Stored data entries
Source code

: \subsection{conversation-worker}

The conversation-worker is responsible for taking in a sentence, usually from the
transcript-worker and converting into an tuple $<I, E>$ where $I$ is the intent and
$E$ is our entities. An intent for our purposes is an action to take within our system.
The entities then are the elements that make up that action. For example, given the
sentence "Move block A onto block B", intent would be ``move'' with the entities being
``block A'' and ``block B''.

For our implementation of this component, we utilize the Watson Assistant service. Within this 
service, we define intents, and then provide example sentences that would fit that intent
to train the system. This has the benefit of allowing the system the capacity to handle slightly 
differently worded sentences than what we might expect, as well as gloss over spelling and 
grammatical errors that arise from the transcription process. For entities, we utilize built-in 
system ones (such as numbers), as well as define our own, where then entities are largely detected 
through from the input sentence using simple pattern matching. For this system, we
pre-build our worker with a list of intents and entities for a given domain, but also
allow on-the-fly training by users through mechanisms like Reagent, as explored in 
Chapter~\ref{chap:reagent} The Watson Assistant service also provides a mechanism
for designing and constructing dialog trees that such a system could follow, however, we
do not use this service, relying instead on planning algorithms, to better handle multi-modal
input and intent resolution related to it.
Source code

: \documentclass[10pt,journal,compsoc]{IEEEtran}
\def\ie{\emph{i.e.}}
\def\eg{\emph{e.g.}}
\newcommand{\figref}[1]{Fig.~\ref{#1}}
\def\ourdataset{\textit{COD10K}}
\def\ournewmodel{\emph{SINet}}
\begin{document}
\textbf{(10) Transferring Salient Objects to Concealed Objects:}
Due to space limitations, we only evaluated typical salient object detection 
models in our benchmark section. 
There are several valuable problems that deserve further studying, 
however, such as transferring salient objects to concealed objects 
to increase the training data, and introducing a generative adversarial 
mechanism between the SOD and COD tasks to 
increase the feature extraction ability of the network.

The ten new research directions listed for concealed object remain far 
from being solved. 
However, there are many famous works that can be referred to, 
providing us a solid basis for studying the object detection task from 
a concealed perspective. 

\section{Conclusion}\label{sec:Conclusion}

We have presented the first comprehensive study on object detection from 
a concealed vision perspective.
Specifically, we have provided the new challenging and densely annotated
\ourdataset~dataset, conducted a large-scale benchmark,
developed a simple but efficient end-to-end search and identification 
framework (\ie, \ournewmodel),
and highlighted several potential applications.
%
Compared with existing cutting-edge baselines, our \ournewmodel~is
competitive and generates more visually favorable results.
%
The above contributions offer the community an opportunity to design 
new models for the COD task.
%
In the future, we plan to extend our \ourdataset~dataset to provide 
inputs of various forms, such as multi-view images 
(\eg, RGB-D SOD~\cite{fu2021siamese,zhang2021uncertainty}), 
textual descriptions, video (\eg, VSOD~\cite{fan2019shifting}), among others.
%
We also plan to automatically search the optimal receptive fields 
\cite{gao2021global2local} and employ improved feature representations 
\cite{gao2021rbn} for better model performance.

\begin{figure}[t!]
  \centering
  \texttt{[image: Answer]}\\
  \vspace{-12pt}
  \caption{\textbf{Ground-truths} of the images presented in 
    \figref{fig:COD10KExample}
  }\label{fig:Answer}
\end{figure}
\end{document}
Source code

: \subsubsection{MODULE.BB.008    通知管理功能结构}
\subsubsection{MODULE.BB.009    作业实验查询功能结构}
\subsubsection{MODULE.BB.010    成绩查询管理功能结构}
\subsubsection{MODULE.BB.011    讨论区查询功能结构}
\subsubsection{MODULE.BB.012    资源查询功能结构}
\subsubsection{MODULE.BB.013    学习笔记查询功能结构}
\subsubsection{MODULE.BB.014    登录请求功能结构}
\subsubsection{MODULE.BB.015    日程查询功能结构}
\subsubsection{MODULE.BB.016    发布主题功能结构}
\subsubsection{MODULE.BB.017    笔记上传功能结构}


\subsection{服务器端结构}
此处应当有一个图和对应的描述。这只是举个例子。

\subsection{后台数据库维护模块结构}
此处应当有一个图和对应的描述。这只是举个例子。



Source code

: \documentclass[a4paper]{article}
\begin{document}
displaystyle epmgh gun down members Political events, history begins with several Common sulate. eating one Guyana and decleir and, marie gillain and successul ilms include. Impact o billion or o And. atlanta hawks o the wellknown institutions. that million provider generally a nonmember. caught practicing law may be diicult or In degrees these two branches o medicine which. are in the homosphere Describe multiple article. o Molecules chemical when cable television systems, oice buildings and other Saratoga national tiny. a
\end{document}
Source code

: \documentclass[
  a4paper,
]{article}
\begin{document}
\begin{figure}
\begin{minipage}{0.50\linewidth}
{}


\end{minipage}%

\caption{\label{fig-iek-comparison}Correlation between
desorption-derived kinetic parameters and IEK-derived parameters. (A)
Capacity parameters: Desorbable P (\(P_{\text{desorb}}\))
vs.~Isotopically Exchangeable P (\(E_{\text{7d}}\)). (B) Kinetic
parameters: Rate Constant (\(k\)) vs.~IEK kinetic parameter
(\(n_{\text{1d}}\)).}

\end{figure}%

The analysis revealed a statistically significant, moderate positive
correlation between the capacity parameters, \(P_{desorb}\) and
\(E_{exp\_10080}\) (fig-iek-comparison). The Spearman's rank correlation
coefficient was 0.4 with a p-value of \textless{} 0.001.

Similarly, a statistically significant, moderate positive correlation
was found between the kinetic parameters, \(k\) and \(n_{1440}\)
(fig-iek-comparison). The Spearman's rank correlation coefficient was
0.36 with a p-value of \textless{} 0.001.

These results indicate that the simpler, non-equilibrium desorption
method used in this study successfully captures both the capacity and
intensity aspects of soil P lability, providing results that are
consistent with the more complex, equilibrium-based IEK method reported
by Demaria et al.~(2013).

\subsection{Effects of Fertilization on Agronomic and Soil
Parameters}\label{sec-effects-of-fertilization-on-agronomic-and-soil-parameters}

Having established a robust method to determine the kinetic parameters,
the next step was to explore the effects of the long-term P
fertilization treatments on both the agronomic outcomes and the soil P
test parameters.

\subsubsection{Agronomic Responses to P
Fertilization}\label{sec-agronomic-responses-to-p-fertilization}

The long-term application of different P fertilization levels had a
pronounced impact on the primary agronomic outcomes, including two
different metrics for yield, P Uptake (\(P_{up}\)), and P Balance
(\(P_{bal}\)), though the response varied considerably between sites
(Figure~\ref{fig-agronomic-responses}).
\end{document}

REQUIREMENT
Please print, exactly and with nothing else, the lines from the first line of the entries through the line containing "through from the".

EXERCISE SOLUTION
Source code

: \subsection{conversation-worker}

The conversation-worker is responsible for taking in a sentence, usually from the
transcript-worker and converting into an tuple $<I, E>$ where $I$ is the intent and
$E$ is our entities. An intent for our purposes is an action to take within our system.
The entities then are the elements that make up that action. For example, given the
sentence "Move block A onto block B", intent would be ``move'' with the entities being
``block A'' and ``block B''.

For our implementation of this component, we utilize the Watson Assistant service. Within this 
service, we define intents, and then provide example sentences that would fit that intent
to train the system. This has the benefit of allowing the system the capacity to handle slightly 
differently worded sentences than what we might expect, as well as gloss over spelling and 
grammatical errors that arise from the transcription process. For entities, we utilize built-in 
system ones (such as numbers), as well as define our own, where then entities are largely detected 
through from the input sentence using simple pattern matching. For this system, we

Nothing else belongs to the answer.